Her installation repurposes velvet curtains that originally hung in her grandparent’s home. Russell also used moulds of her mum and sister’s hands to capture their presence.

Creative videography​


Ross Fleming’s ‘No Place Like Homme’ contemplates isolation, survival, surveillance and the search for the other.

The artist uses the vampire to remap queer histories and identities, telling the story of the creature’s life at historical events such as the Black Death and the global AIDS epidemic.

Sekai Machache’s film, Mutambi, draws upon their Zimbabwean heritage to create a healing dance performance in the context of the powerful spaces of Mount Stuart mansion house and gardens.

Taking place in the richly-decorated Victorian House on the Isle of Bute, the work brings together a symbolic narrative on wealth and colonialism.

Maria de Lima’s ‘This Map of Affections’ centres on a knowledge exchange event held on the Isle of Skye in 2022, which was attended by representatives of indigenous and traditional peoples from Pará in northern Brazil.
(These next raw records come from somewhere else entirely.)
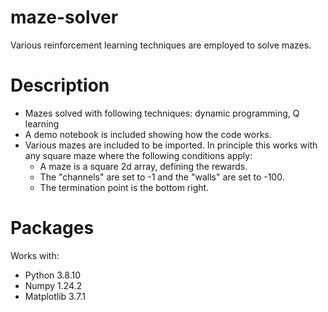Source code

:# maze-solver
Various reinforcement learning techniques are employed to solve mazes. 

# Description
- Mazes solved with following techniques: dynamic programming, Q learning
- A demo notebook is included showing how the code works. 
- Various mazes are included to be imported. In principle this works with any square maze where the following conditions apply:
  - A maze is a square 2d array, defining the rewards.
  - The "channels" are set to -1 and the "walls" are set to -100.
  - The termination point is the bottom right.

# Packages
Works with:
- Python 3.8.10
- Numpy 1.24.2
- Matplotlib 3.7.1
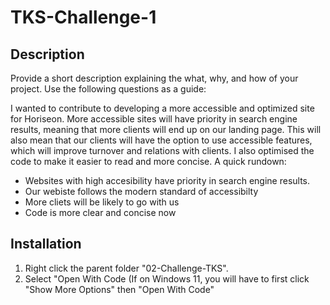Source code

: # TKS-Challenge-1

## Description

Provide a short description explaining the what, why, and how of your project. Use the following questions as a guide:

I wanted to contribute to developing a more accessible and optimized site for Horiseon. More accessible sites will have priority in search engine results, meaning that more clients will end up on our landing page. This will also mean that our clients will have the option to use accessible features, which will improve turnover and relations with clients.
I also optimised the code to make it easier to read and more concise. A quick rundown:
- Websites with high accesibility have priority in search engine results.
- Our webiste follows the modern standard of accessibilty
- More cliets will be likely to go with us
- Code is more clear and concise now

## Installation

1. Right click the parent folder "02-Challenge-TKS".
2. Select "Open With Code (If on Windows 11, you will have to first click "Show More Options" then "Open With Code"
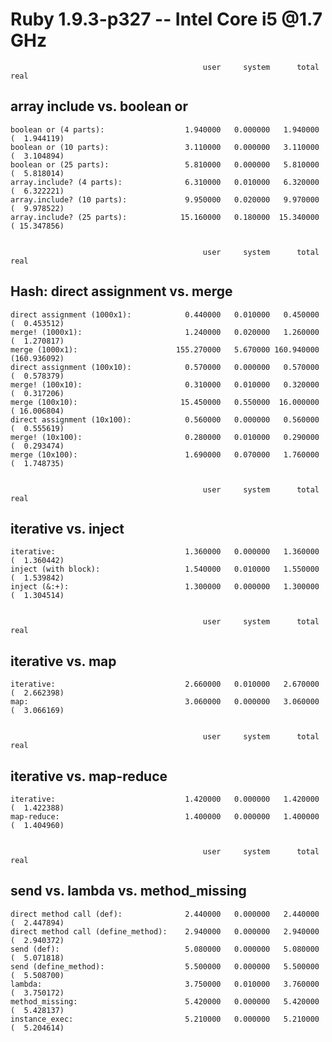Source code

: Ruby 1.9.3-p327 -- Intel Core i5 @1.7 GHz
=========================================


                                               user     system      total        real
array include vs. boolean or
----------------------------

    boolean or (4 parts):                  1.940000   0.000000   1.940000 (  1.944119)
    boolean or (10 parts):                 3.110000   0.000000   3.110000 (  3.104894)
    boolean or (25 parts):                 5.810000   0.000000   5.810000 (  5.818014)
    array.include? (4 parts):              6.310000   0.010000   6.320000 (  6.322221)
    array.include? (10 parts):             9.950000   0.020000   9.970000 (  9.978522)
    array.include? (25 parts):            15.160000   0.180000  15.340000 ( 15.347856)


                                               user     system      total        real
Hash: direct assignment vs. merge
---------------------------------

    direct assignment (1000x1):            0.440000   0.010000   0.450000 (  0.453512)
    merge! (1000x1):                       1.240000   0.020000   1.260000 (  1.270817)
    merge (1000x1):                      155.270000   5.670000 160.940000 (160.936092)
    direct assignment (100x10):            0.570000   0.000000   0.570000 (  0.578379)
    merge! (100x10):                       0.310000   0.010000   0.320000 (  0.317206)
    merge (100x10):                       15.450000   0.550000  16.000000 ( 16.006804)
    direct assignment (10x100):            0.560000   0.000000   0.560000 (  0.555619)
    merge! (10x100):                       0.280000   0.010000   0.290000 (  0.293474)
    merge (10x100):                        1.690000   0.070000   1.760000 (  1.748735)


                                               user     system      total        real
iterative vs. inject
--------------------

    iterative:                             1.360000   0.000000   1.360000 (  1.360442)
    inject (with block):                   1.540000   0.010000   1.550000 (  1.539842)
    inject (&:+):                          1.300000   0.000000   1.300000 (  1.304514)


                                               user     system      total        real
iterative vs. map
-----------------

    iterative:                             2.660000   0.010000   2.670000 (  2.662398)
    map:                                   3.060000   0.000000   3.060000 (  3.066169)


                                               user     system      total        real
iterative vs. map-reduce
------------------------

    iterative:                             1.420000   0.000000   1.420000 (  1.422388)
    map-reduce:                            1.400000   0.000000   1.400000 (  1.404960)


                                               user     system      total        real
send vs. lambda vs. method_missing
----------------------------------

    direct method call (def):              2.440000   0.000000   2.440000 (  2.447894)
    direct method call (define_method):    2.940000   0.000000   2.940000 (  2.940372)
    send (def):                            5.080000   0.000000   5.080000 (  5.071818)
    send (define_method):                  5.500000   0.000000   5.500000 (  5.508700)
    lambda:                                3.750000   0.010000   3.760000 (  3.750172)
    method_missing:                        5.420000   0.000000   5.420000 (  5.428137)
    instance_exec:                         5.210000   0.000000   5.210000 (  5.204614)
Artist Candice Lin standing next to one of her sculptures in the Talbot Rice Gallery

Candice Lin’s exhibition, The Animal Husband, will also be on display at the gallery

Land rights, solidarity and women’s voices are central to de Lima’s work, which explores the colonial erasure of traditional cultures and languages, private ownership and capitalism.

Candice Lin​


A separate exhibition at the gallery will feature work by Los Angeles–based artist Candice Lin.

In her first solo exhibition in Scotland, Lin explores the complexities of human and animal co-existence.

Lin uses surreal and ambiguous imagery in a series of sculptures and film to offer bold and unsettling perspectives on human and animal relationships.